* [Material supplied]
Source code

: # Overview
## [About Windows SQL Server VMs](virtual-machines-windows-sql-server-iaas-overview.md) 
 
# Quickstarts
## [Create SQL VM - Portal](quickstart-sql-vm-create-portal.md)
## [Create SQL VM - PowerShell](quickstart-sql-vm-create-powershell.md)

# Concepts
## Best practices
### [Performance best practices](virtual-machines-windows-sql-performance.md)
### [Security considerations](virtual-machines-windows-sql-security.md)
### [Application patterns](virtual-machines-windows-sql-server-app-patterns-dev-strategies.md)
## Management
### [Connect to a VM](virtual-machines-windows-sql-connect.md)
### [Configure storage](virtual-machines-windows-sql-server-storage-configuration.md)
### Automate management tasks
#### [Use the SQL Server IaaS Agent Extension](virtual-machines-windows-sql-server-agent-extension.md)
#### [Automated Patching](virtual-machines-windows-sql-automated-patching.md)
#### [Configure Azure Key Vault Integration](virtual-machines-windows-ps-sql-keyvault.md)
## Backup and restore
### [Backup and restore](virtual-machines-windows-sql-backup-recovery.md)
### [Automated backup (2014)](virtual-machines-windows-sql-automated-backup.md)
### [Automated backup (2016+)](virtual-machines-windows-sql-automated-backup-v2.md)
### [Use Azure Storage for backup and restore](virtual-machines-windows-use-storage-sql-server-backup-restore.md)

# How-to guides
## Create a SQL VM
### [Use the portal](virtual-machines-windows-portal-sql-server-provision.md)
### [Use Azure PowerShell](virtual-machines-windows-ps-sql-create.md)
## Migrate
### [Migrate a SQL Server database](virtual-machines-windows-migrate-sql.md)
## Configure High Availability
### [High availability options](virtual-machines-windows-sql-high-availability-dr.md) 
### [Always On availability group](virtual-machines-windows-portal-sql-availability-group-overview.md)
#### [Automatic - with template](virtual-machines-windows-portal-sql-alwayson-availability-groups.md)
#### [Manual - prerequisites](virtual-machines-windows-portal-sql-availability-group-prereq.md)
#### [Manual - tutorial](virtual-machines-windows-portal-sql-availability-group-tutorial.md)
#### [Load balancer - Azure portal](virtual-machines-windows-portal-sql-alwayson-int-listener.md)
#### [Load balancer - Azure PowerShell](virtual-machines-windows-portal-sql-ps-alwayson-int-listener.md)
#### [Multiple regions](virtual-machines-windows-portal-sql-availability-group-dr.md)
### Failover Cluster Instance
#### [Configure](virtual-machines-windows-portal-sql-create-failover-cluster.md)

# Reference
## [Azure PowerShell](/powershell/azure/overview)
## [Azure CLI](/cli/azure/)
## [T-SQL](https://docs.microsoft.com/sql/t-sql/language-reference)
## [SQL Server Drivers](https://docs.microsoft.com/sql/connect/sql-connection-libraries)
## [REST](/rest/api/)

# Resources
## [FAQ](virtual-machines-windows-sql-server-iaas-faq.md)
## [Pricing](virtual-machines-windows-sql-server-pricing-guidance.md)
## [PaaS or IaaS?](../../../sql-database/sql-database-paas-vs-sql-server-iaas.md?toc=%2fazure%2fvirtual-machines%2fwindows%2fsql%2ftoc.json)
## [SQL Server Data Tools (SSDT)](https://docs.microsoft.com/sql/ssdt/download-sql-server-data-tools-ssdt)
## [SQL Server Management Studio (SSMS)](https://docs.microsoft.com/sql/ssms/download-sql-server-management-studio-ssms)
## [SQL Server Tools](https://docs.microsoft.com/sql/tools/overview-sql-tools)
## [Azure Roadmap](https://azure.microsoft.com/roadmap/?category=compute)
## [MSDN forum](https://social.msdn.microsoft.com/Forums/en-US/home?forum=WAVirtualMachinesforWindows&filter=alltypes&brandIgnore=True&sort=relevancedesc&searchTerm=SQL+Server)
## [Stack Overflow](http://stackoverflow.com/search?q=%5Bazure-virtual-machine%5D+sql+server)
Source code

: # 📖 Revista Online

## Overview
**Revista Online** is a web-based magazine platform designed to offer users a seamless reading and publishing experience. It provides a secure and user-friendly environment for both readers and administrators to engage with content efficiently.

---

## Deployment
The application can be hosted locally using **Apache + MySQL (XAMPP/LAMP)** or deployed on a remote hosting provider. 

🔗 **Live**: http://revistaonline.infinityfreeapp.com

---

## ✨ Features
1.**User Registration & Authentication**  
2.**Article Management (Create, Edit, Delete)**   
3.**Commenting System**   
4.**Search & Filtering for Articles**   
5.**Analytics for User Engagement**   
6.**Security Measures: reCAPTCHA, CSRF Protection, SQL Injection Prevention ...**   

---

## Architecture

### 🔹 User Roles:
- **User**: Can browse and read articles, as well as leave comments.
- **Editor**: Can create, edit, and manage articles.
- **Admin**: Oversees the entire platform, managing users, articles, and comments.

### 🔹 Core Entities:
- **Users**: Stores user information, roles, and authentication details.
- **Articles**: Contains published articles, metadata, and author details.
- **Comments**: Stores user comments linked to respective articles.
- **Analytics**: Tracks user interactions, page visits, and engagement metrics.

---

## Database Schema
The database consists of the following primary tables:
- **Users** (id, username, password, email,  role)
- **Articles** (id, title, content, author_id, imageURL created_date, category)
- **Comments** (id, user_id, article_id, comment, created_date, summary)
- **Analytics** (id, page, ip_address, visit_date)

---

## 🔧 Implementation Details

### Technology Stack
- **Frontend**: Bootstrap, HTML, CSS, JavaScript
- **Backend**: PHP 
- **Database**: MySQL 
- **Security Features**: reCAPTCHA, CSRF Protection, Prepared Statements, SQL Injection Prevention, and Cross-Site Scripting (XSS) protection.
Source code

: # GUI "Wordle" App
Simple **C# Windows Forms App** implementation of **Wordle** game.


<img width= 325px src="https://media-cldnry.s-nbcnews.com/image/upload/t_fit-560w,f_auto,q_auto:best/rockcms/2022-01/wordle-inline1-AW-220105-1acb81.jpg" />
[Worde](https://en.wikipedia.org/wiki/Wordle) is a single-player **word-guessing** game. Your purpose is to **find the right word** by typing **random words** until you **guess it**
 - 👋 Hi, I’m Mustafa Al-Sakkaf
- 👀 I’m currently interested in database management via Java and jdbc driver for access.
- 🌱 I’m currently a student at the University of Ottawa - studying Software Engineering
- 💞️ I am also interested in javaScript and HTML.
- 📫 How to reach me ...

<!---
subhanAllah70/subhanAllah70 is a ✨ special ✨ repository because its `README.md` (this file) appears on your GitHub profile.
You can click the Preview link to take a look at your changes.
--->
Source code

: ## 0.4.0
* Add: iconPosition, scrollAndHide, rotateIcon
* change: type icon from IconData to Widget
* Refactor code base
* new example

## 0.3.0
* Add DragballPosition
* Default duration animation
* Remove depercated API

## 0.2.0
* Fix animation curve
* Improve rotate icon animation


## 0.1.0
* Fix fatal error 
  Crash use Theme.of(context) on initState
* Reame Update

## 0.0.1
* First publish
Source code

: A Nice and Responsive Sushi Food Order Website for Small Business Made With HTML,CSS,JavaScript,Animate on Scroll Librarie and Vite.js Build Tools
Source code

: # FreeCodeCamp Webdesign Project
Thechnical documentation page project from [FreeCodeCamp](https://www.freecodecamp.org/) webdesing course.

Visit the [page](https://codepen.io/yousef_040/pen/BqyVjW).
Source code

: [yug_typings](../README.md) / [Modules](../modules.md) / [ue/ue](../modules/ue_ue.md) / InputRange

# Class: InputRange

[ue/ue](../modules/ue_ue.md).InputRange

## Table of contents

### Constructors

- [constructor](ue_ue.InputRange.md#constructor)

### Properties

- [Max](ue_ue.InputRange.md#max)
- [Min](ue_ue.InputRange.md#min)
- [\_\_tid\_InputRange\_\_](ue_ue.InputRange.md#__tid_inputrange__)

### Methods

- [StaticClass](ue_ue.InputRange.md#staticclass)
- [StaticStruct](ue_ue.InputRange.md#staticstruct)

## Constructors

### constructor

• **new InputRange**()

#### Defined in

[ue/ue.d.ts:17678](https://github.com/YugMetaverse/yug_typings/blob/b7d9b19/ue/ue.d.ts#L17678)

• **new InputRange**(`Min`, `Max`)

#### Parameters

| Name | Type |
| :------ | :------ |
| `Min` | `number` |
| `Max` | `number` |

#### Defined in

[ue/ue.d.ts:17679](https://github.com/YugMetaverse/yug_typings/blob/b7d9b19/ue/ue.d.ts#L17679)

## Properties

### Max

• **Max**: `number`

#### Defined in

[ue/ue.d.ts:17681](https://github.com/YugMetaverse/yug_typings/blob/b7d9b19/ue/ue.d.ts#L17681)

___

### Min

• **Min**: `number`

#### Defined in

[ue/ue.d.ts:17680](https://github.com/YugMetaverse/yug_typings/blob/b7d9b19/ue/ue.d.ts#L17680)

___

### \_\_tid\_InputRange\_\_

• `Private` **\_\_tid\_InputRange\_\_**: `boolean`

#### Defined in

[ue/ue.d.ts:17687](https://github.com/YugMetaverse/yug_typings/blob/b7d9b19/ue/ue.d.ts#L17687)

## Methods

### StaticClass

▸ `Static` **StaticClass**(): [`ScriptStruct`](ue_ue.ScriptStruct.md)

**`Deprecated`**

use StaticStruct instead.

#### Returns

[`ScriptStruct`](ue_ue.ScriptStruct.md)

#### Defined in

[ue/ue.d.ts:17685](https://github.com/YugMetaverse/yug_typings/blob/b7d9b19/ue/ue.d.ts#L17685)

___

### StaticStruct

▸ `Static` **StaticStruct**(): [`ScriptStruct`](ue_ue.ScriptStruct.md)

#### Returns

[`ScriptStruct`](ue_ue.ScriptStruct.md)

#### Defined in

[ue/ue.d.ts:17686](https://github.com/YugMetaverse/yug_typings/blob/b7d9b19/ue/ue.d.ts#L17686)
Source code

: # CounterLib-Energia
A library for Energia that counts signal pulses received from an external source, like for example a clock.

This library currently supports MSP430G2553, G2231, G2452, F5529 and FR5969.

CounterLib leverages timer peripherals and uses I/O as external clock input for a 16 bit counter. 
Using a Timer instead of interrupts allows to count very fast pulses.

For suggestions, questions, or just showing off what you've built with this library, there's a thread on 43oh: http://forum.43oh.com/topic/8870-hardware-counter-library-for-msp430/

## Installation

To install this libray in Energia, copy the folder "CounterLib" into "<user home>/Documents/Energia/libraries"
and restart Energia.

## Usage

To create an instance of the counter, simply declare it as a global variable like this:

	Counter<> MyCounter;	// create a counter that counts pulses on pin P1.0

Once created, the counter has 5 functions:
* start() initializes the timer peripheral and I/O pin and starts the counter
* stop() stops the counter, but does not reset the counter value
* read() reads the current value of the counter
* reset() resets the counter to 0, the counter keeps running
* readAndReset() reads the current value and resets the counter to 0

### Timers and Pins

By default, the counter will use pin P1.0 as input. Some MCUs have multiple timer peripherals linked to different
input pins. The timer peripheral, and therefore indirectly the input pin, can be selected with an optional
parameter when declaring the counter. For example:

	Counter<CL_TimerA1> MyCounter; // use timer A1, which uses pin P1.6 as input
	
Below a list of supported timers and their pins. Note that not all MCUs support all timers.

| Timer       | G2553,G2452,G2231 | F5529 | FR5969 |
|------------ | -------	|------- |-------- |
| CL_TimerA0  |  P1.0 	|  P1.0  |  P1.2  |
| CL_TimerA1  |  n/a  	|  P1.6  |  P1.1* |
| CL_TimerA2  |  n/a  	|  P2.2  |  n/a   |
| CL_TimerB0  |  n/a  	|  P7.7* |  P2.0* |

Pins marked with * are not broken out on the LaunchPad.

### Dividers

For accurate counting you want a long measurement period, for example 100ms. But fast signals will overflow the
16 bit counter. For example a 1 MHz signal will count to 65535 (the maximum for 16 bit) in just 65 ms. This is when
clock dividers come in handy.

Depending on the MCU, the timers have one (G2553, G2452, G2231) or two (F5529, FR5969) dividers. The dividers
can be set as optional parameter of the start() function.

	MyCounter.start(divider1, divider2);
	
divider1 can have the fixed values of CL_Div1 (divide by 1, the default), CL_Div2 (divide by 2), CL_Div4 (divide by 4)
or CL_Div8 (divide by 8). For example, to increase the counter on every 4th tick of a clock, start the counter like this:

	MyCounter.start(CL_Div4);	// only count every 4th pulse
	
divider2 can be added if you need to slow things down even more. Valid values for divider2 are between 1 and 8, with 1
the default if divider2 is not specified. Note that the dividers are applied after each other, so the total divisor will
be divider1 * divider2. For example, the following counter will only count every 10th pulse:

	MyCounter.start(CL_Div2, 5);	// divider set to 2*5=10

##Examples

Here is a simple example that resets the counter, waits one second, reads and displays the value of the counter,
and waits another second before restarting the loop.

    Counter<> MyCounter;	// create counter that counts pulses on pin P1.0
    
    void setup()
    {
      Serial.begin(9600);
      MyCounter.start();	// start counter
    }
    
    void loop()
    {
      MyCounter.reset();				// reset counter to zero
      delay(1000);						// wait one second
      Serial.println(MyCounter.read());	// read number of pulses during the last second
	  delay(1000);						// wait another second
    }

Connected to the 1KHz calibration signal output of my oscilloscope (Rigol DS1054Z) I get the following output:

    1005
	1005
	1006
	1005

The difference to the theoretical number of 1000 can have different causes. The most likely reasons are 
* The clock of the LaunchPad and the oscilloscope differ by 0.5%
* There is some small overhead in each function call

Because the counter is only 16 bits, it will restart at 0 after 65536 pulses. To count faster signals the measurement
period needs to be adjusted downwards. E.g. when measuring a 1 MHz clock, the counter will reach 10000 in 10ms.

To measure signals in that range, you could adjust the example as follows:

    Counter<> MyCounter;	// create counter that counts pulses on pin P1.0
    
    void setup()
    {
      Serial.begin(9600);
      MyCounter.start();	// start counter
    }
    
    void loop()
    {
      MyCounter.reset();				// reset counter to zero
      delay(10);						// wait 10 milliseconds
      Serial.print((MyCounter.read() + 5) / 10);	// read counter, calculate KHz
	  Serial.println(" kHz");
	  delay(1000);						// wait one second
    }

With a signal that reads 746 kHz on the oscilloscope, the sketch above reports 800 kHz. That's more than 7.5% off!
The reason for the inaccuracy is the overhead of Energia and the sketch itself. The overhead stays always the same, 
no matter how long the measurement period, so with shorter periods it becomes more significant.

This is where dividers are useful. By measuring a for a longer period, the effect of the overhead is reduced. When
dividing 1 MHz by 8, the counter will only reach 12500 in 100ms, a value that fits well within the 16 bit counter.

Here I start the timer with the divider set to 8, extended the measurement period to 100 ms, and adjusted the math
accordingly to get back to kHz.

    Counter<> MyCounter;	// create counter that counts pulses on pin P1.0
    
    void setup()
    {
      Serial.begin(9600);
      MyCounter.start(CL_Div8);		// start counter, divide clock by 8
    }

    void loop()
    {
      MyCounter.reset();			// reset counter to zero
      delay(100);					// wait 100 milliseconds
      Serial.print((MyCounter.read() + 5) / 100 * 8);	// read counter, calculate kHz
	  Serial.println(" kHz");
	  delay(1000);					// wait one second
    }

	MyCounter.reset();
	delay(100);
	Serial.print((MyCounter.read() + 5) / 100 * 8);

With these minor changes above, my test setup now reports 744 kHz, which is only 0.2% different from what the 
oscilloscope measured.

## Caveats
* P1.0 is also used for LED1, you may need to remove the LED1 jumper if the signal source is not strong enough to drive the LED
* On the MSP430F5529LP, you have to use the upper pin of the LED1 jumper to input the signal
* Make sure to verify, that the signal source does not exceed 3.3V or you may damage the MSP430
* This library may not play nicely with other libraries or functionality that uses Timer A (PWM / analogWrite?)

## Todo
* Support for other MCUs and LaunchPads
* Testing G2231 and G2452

* [Instructions for the task] Search the records for the string "download" and, wherever a line contains it, please copy that line.

* [Answer section]
## [SQL Server Data Tools (SSDT)](https://docs.microsoft.com/sql/ssdt/download-sql-server-data-tools-ssdt)
## [SQL Server Management Studio (SSMS)](https://docs.microsoft.com/sql/ssms/download-sql-server-management-studio-ssms)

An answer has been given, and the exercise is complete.